The head of the now-defunct opposition group Open Russia said he was pulled off a plane and detained by police in St. Petersburg.

Open Russia leader Andrei Pivovarov
Andrei Pivovarov said he's been accused of managing an "undesirable" organization

The head of Russian opposition group Open Russia, which said it ended operations last week, said he was pulled off an airliner and detained by police on Monday.

Andrei Pivovarov said his flight was taxiing for takeoff at St. Petersburg's Pulkovo Airport when it was stopped and he was removed by authorities.

He said on Twitter that he was taken to the Investigative Committee offices on suspicion of running an "undesirable" organization. If he is convicted, he could be imprisoned for up to six years.

He was reportedly detained and transported to Krasnodar, a city in the south of Russia, following his interrogation, according to a statement circulated by his lawyer Elena Borodina.

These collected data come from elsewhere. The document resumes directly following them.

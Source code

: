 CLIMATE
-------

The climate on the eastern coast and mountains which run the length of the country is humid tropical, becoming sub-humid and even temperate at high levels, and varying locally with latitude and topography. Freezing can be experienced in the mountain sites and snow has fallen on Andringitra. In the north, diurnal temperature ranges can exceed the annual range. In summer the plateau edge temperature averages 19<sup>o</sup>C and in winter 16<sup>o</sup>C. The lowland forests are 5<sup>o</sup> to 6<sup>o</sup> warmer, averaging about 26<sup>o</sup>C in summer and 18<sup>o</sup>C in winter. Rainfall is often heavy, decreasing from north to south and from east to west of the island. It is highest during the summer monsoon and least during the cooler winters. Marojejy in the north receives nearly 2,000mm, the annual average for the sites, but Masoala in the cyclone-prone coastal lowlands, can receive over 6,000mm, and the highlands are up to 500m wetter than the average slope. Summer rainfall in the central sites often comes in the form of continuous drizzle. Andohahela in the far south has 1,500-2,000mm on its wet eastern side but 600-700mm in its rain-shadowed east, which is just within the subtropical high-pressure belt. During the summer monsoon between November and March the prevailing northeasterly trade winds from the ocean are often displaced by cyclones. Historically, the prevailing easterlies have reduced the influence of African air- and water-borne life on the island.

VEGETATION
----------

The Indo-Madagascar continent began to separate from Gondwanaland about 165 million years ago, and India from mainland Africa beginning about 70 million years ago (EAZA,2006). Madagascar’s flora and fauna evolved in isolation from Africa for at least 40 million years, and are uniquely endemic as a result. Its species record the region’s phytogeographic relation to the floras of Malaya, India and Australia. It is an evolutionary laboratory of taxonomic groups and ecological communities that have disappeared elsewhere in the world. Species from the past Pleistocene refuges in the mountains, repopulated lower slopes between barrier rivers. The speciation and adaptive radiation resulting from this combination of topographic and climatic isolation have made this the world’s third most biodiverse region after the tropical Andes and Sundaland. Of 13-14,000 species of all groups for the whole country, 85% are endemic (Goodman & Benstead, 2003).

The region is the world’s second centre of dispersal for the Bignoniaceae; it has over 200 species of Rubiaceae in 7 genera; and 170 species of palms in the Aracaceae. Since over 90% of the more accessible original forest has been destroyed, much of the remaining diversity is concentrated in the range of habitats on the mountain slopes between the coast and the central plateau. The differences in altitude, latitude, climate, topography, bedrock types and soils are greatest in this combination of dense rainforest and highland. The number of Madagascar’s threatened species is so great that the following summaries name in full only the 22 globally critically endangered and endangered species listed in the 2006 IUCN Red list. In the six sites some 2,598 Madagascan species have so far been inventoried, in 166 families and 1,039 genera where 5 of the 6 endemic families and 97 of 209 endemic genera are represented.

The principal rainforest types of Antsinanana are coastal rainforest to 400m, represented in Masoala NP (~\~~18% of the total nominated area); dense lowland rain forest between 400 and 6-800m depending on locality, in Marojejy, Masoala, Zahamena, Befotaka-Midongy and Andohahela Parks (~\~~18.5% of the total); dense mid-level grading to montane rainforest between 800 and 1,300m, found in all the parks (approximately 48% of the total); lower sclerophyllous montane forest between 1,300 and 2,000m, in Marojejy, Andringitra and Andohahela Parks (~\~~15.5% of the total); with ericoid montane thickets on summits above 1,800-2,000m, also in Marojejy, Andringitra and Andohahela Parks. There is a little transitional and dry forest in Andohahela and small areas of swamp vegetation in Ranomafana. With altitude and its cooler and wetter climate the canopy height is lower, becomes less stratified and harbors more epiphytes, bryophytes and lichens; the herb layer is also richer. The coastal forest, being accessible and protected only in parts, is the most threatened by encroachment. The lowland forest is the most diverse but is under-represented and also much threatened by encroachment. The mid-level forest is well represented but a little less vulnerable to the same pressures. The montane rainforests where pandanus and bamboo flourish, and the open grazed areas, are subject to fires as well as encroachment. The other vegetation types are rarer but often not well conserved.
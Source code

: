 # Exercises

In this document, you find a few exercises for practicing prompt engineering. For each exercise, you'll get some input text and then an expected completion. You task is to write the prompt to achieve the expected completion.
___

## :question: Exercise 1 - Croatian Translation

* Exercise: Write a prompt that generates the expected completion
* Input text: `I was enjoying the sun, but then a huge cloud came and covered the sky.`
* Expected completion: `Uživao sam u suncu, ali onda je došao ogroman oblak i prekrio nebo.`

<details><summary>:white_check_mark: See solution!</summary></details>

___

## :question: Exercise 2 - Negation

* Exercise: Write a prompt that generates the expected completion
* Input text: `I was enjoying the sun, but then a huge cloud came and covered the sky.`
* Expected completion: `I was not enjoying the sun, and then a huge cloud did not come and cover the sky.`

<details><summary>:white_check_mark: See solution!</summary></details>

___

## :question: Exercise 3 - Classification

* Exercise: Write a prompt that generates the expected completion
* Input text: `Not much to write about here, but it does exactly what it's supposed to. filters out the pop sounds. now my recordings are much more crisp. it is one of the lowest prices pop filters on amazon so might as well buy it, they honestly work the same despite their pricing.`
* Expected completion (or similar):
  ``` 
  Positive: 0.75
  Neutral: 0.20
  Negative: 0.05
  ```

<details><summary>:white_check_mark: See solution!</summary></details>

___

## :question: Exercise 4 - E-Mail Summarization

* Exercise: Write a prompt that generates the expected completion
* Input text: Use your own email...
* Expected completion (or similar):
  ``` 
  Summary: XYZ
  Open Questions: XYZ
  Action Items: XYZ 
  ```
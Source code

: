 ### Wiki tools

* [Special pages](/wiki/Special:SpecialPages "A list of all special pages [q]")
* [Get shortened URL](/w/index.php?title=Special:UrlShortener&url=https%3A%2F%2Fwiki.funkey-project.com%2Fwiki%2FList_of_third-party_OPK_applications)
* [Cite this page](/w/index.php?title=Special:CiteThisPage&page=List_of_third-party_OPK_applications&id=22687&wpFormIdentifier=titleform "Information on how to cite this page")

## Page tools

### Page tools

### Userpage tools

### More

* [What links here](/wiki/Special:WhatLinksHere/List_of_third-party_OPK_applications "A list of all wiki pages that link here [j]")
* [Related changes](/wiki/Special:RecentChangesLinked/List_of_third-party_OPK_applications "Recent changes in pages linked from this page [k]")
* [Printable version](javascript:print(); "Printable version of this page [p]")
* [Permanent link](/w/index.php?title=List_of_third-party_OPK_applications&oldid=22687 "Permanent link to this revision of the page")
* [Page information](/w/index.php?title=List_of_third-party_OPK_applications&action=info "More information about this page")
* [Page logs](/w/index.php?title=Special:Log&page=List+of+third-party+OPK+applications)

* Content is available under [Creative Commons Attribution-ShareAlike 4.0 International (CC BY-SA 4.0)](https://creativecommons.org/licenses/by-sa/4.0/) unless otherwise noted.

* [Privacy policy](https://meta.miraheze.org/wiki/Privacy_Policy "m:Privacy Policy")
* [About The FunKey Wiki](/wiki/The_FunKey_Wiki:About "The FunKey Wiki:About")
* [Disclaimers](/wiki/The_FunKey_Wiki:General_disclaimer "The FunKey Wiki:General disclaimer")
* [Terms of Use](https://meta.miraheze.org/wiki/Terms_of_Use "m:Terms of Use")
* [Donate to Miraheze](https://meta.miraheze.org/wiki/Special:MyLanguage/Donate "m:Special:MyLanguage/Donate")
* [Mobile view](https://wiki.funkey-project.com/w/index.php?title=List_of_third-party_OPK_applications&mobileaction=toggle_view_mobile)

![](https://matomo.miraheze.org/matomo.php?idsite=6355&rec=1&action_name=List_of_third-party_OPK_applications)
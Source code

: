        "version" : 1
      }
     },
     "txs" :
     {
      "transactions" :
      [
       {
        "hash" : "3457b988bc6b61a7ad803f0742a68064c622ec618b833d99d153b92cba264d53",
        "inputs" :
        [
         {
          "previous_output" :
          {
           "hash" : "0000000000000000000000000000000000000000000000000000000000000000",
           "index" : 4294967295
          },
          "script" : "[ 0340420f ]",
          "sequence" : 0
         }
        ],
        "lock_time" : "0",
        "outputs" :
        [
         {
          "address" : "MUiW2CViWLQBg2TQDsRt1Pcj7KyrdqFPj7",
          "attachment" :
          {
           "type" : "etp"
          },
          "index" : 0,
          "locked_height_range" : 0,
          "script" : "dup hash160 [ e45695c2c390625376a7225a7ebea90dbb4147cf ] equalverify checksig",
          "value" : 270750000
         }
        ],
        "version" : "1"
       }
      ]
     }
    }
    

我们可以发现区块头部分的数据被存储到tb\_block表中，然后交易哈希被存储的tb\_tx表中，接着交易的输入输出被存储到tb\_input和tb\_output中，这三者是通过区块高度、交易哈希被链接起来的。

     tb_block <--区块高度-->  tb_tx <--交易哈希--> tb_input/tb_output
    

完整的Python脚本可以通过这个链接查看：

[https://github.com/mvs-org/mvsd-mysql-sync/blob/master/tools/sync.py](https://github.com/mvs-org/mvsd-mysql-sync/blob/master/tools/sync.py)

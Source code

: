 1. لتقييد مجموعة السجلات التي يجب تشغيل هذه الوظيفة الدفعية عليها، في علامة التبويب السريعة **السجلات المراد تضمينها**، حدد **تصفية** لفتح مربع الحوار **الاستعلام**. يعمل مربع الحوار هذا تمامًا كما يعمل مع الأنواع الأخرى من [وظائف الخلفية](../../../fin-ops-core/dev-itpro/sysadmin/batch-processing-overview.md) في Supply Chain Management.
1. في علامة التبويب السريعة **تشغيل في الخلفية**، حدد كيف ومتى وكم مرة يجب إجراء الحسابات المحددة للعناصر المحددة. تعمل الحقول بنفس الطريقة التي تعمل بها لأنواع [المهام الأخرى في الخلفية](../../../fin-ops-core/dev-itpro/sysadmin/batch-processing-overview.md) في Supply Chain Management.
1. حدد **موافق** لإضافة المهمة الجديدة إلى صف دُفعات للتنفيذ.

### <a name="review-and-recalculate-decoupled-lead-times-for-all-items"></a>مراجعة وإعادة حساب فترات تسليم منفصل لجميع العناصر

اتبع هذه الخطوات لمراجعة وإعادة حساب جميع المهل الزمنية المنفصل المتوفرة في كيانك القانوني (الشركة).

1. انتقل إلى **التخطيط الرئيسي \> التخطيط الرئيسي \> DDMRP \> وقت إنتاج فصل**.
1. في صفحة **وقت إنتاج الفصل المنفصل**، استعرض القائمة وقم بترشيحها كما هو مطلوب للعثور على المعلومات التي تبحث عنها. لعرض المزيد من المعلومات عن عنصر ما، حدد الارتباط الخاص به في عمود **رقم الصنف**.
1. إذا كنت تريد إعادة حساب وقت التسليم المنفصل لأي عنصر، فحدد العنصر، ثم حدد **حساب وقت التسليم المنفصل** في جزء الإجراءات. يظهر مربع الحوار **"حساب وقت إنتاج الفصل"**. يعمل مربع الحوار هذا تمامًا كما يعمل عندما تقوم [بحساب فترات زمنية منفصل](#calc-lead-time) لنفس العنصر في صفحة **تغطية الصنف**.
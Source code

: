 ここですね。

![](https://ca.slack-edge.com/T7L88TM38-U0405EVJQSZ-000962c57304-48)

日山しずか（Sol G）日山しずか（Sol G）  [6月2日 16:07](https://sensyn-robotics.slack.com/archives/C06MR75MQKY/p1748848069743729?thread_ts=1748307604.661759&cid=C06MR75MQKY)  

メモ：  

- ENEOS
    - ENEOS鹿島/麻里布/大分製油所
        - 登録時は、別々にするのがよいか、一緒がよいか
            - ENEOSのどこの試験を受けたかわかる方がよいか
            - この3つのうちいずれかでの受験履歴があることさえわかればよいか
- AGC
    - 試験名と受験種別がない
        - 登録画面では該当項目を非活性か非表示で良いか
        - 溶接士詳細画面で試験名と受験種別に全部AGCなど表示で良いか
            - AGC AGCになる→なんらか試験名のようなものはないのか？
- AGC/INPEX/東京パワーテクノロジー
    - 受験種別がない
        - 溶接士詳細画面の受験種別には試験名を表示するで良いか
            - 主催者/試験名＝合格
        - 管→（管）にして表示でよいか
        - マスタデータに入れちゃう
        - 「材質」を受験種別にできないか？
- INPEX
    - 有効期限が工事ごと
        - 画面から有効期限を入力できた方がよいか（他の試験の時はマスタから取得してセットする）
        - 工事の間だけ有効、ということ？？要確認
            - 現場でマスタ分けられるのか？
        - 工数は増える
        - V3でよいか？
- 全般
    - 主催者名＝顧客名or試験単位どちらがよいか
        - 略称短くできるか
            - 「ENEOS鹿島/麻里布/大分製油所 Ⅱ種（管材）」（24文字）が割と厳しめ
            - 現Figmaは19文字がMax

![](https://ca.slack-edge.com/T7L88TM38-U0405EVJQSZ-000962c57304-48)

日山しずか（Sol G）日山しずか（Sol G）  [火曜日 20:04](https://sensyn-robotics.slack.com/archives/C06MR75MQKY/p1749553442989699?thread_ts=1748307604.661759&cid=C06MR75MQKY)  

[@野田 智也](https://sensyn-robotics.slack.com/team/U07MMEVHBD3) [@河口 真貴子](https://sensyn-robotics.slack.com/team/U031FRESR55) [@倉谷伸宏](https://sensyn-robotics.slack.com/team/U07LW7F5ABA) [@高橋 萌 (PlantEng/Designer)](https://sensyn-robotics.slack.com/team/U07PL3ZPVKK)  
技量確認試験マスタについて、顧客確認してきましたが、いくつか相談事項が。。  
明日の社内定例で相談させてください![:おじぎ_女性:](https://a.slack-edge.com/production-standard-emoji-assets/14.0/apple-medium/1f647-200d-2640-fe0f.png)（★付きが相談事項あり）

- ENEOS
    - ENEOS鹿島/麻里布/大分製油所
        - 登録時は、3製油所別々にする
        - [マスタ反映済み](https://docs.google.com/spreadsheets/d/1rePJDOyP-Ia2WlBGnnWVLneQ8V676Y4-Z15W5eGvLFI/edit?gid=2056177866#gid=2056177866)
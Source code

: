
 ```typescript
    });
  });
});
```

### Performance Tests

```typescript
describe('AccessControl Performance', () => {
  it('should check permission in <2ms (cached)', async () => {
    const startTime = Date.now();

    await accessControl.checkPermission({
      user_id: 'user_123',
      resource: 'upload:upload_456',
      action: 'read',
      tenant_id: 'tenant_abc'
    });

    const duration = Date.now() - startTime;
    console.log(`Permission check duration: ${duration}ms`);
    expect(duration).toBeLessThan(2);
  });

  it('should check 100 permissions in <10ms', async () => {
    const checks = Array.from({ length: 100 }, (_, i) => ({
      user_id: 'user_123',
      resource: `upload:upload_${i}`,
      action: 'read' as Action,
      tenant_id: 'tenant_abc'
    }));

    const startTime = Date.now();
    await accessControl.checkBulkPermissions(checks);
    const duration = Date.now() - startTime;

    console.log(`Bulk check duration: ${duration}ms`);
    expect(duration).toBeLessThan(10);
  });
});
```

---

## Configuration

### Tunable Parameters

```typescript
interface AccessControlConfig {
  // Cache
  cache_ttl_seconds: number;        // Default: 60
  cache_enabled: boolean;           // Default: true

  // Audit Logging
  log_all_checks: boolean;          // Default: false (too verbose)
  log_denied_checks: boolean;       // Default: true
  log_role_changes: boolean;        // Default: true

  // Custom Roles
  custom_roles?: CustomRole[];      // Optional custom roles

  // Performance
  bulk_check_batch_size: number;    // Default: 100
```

The criminal case against him is being carried out by the Investigative Committee for Krasnodar Territory, the statement added.

What is Open Russia?

Open Russia is a political activist group critical of the Kremlin.

The group was financed by oil tycoon and opponent of President Vladimir Putin, Mikhail Khorodkovsky, who now lives in London after spending 10 years in prison. His sentence was widely seen as a punishment for challenging Putin's rule.

In an attempt to protect Open Russia's members from prosecution, Pivovarov announced he would cease the organization's operations last week.

The group based in London was declared "undesirable" in 2017. Members in Russia formed a separate legal entity, albeit with the same name, to continue their activities and defend themselves from prosecution.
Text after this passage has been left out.